Given a language $\mathsf{L}$, we want to construct of a model from a set of given axioms. Let us call the $\mathsf{L}$-sentences $A =\{\varphi_{1},...,\varphi_{n}\}$ the axioms. An $\mathsf{L}$-theory (call it $\mathbf{T}$) is a set of $\mathsf{L}$-sentences, so we have that $A$ is an $\mathsf{L}$-theory and so is any other set of $\mathsf{L}$-sentences. It is defined that $\mathcal{M}$ is a model for $\mathbf{T}$ if $\mathcal{M} \vDash \psi$, for all $\mathsf{L}$-sentences $\psi \in \mathbf{T}$.

When a theory $\mathbf{T}$ is inconsistent, it means that there is at least one $\psi \in \mathbf{T}$ such that $\mathbf{T} \vdash \psi \wedge \mathbf{T} \vdash \neg \psi$. Yet, our definition of a model $\mathcal{M}$ for an $\mathsf{L}$-theory $\mathbf{T}$ is exactly that $\mathcal{M} \vDash \psi$, for all $\psi \in \mathbf{T}$.
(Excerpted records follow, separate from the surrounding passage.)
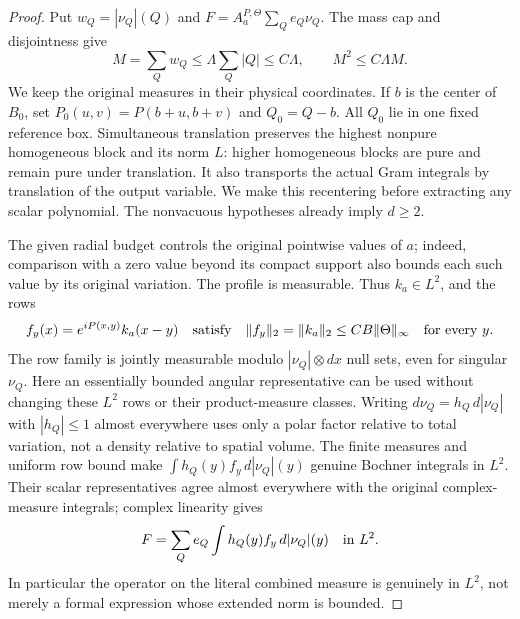 \documentclass[11pt]{article}
\numberwithin{equation}{section}
\theoremstyle{remark}
\theoremstyle{definition}
\newcommand{\norm}[1]{\lVert #1\rVert}
\begin{document}
\begin{proof}
Put $w_Q=|\nu_Q|(Q)$ and $F=A^{P,\Theta}_a\sum_Qe_Q\nu_Q$.
The mass cap and disjointness give
\[
 M=\sum_Qw_Q\le\Lambda\sum_Q|Q|\le C\Lambda,
 \qquad M^2\le C\Lambda M.
\]
We keep the original measures in their physical coordinates.  If $b$ is
the center of $B_0$, set $P_0(u,v)=P(b+u,b+v)$ and $Q_0=Q-b$.
All $Q_0$ lie in one fixed reference box.  Simultaneous translation
preserves the highest nonpure homogeneous block and its norm $L$:
higher homogeneous blocks are pure and remain pure under translation.
It also transports the actual Gram integrals by translation of the
output variable.  We make this recentering before extracting any scalar
polynomial.  The nonvacuous hypotheses already imply $d\ge2$.

The given radial budget controls the original pointwise values of $a$;
indeed, comparison with a zero value beyond its compact support also
bounds each such value by its original variation.  The profile is
measurable.  Thus $k_a\in L^2$, and the rows
\[
 f_y(x)=e^{iP(x,y)}k_a(x-y)
 \quad\hbox{satisfy}\quad
 \norm{f_y}_2=\norm{k_a}_2\le CB\norm\Theta_\infty
 \quad\hbox{for every }y.
\]
The row family is jointly measurable modulo
$|\nu_Q|\otimes dx$ null sets, even for singular $\nu_Q$.
Here an essentially bounded angular representative can be used without
changing these $L^2$ rows or their product-measure classes.
Writing $d\nu_Q=h_Q\,d|\nu_Q|$ with $|h_Q|\le1$ almost everywhere
uses only a polar factor relative to total variation, not a density
relative to spatial volume.  The finite measures and uniform row bound make
$\int h_Q(y)f_y\,d|\nu_Q|(y)$ genuine Bochner integrals in $L^2$.
Their scalar representatives agree almost everywhere with the original
complex-measure integrals; complex linearity gives
\[
 F=\sum_Q e_Q\int h_Q(y)f_y\,d|\nu_Q|(y)\quad\hbox{in }L^2.
\]
In particular the operator on the literal combined measure is genuinely
in $L^2$, not merely a formal expression whose extended norm is bounded.


\end{proof}
\end{document}

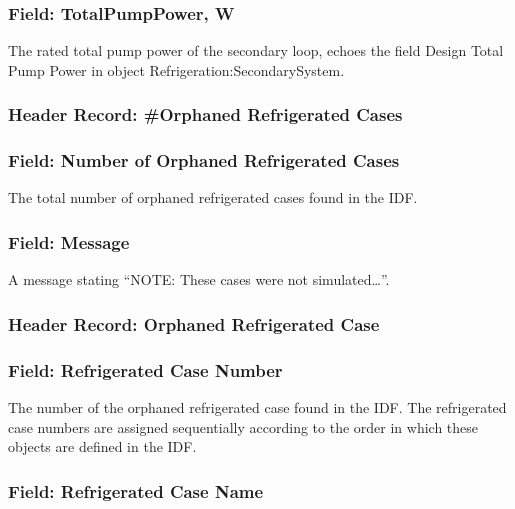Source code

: \subsubsection{Field: TotalPumpPower, W}\label{field-totalpumppower-w-1}

The rated total pump power of the secondary loop, echoes the field Design Total Pump Power in object Refrigeration:SecondarySystem.

\subsubsection{Header Record: \#Orphaned Refrigerated Cases}\label{header-record-orphaned-refrigerated-cases}

\subsubsection{Field: Number of Orphaned Refrigerated Cases}\label{field-number-of-orphaned-refrigerated-cases}

The total number of orphaned refrigerated cases found in the IDF.

\subsubsection{Field: Message}\label{field-message}

A message stating ``NOTE: These cases were not simulated\ldots{}''.

\subsubsection{Header Record: Orphaned Refrigerated Case}\label{header-record-orphaned-refrigerated-case}

\subsubsection{Field: Refrigerated Case Number}\label{field-refrigerated-case-number}

The number of the orphaned refrigerated case found in the IDF. The refrigerated case numbers are assigned sequentially according to the order in which these objects are defined in the IDF.

\subsubsection{Field: Refrigerated Case Name}\label{field-refrigerated-case-name}


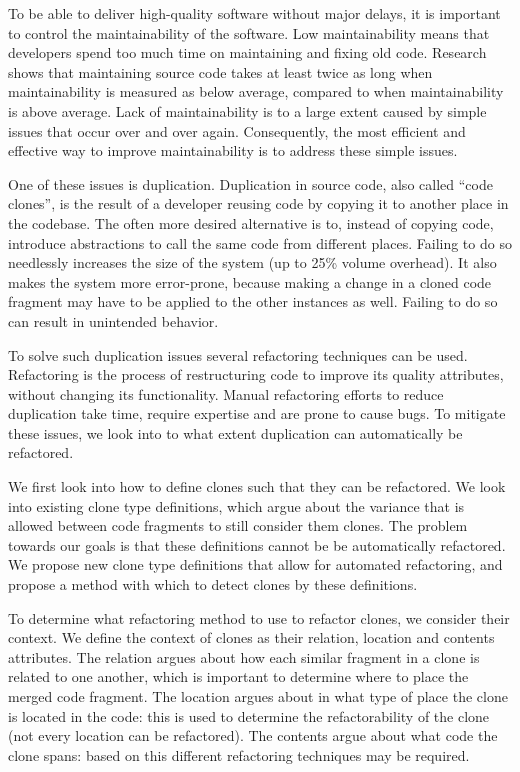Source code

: To be able to deliver high-quality software without major delays, it is important to control the maintainability of the software. Low maintainability means that developers spend too much time on maintaining and fixing old code. Research shows that maintaining source code takes at least twice as long when maintainability is measured as below average, compared to when maintainability is above average. Lack of maintainability is to a large extent caused by simple issues that occur over and over again. Consequently, the most efficient and effective way to improve maintainability is to address these simple issues.

One of these issues is duplication. Duplication in source code, also called ``code clones'', is the result of a developer reusing code by copying it to another place in the codebase. The often more desired alternative is to, instead of copying code, introduce abstractions to call the same code from different places. Failing to do so needlessly increases the size of the system (up to 25\% volume overhead). It also makes the system more error-prone, because making a change in a cloned code fragment may have to be applied to the other instances as well. Failing to do so can result in unintended behavior.

To solve such duplication issues several refactoring techniques can be used. Refactoring is the process of restructuring code to improve its quality attributes, without changing its functionality. Manual refactoring efforts to reduce duplication take time, require expertise and are prone to cause bugs. To mitigate these issues, we look into to what extent duplication can automatically be refactored.

We first look into how to define clones such that they can be refactored. We look into existing clone type definitions, which argue about the variance that is allowed between code fragments to still consider them clones. The problem towards our goals is that these definitions cannot be be automatically refactored. We propose new clone type definitions that allow for automated refactoring, and propose a method with which to detect clones by these definitions.

To determine what refactoring method to use to refactor clones, we consider their context. We define the context of clones as their relation, location and contents attributes. The relation argues about how each similar fragment in a clone is related to one another, which is important to determine where to place the merged code fragment. The location argues about in what type of place the clone is located in the code: this is used to determine the refactorability of the clone (not every location can be refactored). The contents argue about what code the clone spans: based on this different refactoring techniques may be required.


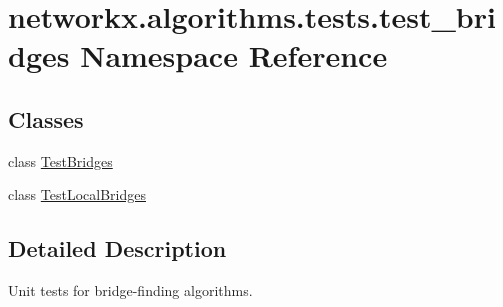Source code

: \hypertarget{namespacenetworkx_1_1algorithms_1_1tests_1_1test__bridges}{}\section{networkx.\+algorithms.\+tests.\+test\+\_\+bridges Namespace Reference}
\label{namespacenetworkx_1_1algorithms_1_1tests_1_1test__bridges}
\subsection*{Classes}
\begin{DoxyCompactItemize}
\item 
class \hyperlink{classnetworkx_1_1algorithms_1_1tests_1_1test__bridges_1_1TestBridges}{Test\+Bridges}
\item 
class \hyperlink{classnetworkx_1_1algorithms_1_1tests_1_1test__bridges_1_1TestLocalBridges}{Test\+Local\+Bridges}
\end{DoxyCompactItemize}


\subsection{Detailed Description}
\begin{DoxyVerb}Unit tests for bridge-finding algorithms.\end{DoxyVerb}
 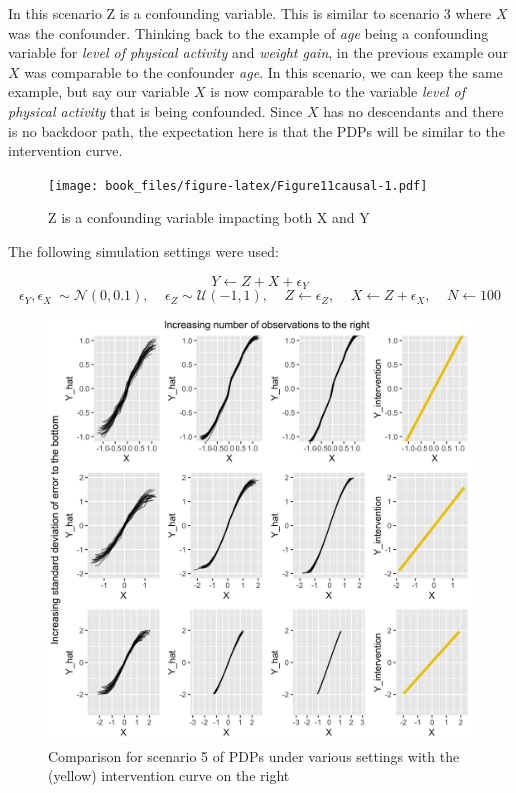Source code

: \documentclass[]{krantz}
\begin{document}
In this scenario Z is a confounding variable. This is similar to
scenario 3 where \(X\) was the confounder. Thinking back to the example
of \emph{age} being a confounding variable for \emph{level of physical
activity} and \emph{weight gain}, in the previous example our \(X\) was
comparable to the confounder \emph{age}. In this scenario, we can keep
the same example, but say our variable \(X\) is now comparable to the
variable \emph{level of physical activity} that is being confounded.
Since \(X\) has no descendants and there is no backdoor path, the
expectation here is that the PDPs will be similar to the intervention
curve.

\begin{figure}
\centering
\texttt{[image: book\_files/figure-latex/Figure11causal-1.pdf]}
\caption{\label{fig:Figure11causal}Z is a confounding variable impacting
both X and Y}
\end{figure}

The following simulation settings were used:

\[ Y \leftarrow Z + X + \epsilon_Y  \]
\[ \epsilon_Y,\epsilon_X ~ \sim \mathcal{N}(0, 0.1), \ \ \ \ \ \epsilon_Z \sim \mathcal{U}(-1,1), \ \ \ \ \ Z \leftarrow \epsilon_Z, \ \ \ \ \ X \leftarrow Z + \epsilon_X, \ \ \ \ \ N \leftarrow 100 \]

\begin{figure}

\includegraphics[width=1\linewidth]{images/scenario5_all} \hfill{}

\caption{Comparison for scenario 5 of PDPs under various settings with the (yellow) intervention curve on the right}\label{fig:Figure12causal}
\end{figure}
\end{document}
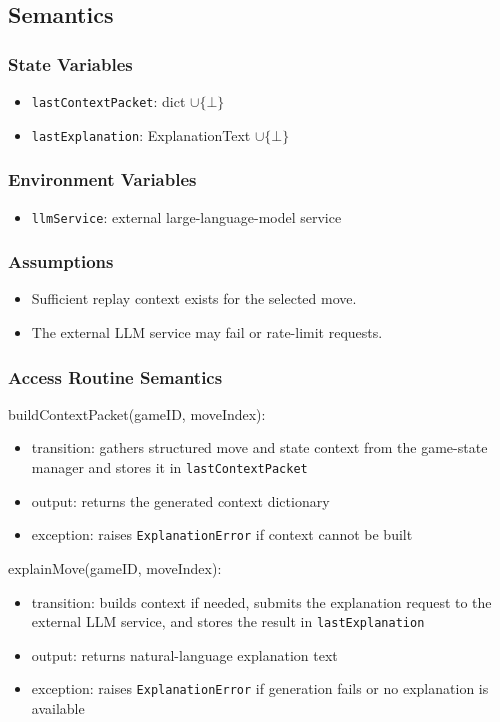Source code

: \documentclass[12pt, titlepage]{article}
\begin{document}
\subsection{Semantics}

\subsubsection{State Variables}
\begin{itemize}
\item \texttt{lastContextPacket}: dict $\cup \{\bot\}$
\item \texttt{lastExplanation}: ExplanationText $\cup \{\bot\}$
\end{itemize}

\subsubsection{Environment Variables}
\begin{itemize}
\item \texttt{llmService}: external large-language-model service
\end{itemize}

\subsubsection{Assumptions}
\begin{itemize}
    \item Sufficient replay context exists for the selected move.
    \item The external LLM service may fail or rate-limit requests.
\end{itemize}

\subsubsection{Access Routine Semantics}

\noindent buildContextPacket(gameID, moveIndex):
\begin{itemize}
\item transition: gathers structured move and state context from the game-state manager and stores it in \texttt{lastContextPacket}
\item output: returns the generated context dictionary
\item exception: raises \texttt{ExplanationError} if context cannot be built
\end{itemize}

\noindent explainMove(gameID, moveIndex):
\begin{itemize}
\item transition: builds context if needed, submits the explanation request to the external LLM service, and stores the result in \texttt{lastExplanation}
\item output: returns natural-language explanation text
\item exception: raises \texttt{ExplanationError} if generation fails or no explanation is available
\end{itemize}
\end{document}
Hence it follows that for our set of axioms $A = \{\varphi_{1},...,\varphi_{n}\}$, that if we can construct a model $\mathcal{M}$ for $A$ it means that $\mathcal{M} \vDash \varphi_{i}$, where $1 \leq i \leq n$. Therefore, it must necessarily be the case that if we can construct a model $\mathcal{M}$ for our set of axioms $A$, that $A$ is consistent, otherwise we would not be able to construct such a model $\mathcal{M}$.

If you have any other interesting questions about model theory feel free to ask, I'm glad to help! Let me know if you need any clarification about the terminology or you aren't acquainted with what some of the symbols are.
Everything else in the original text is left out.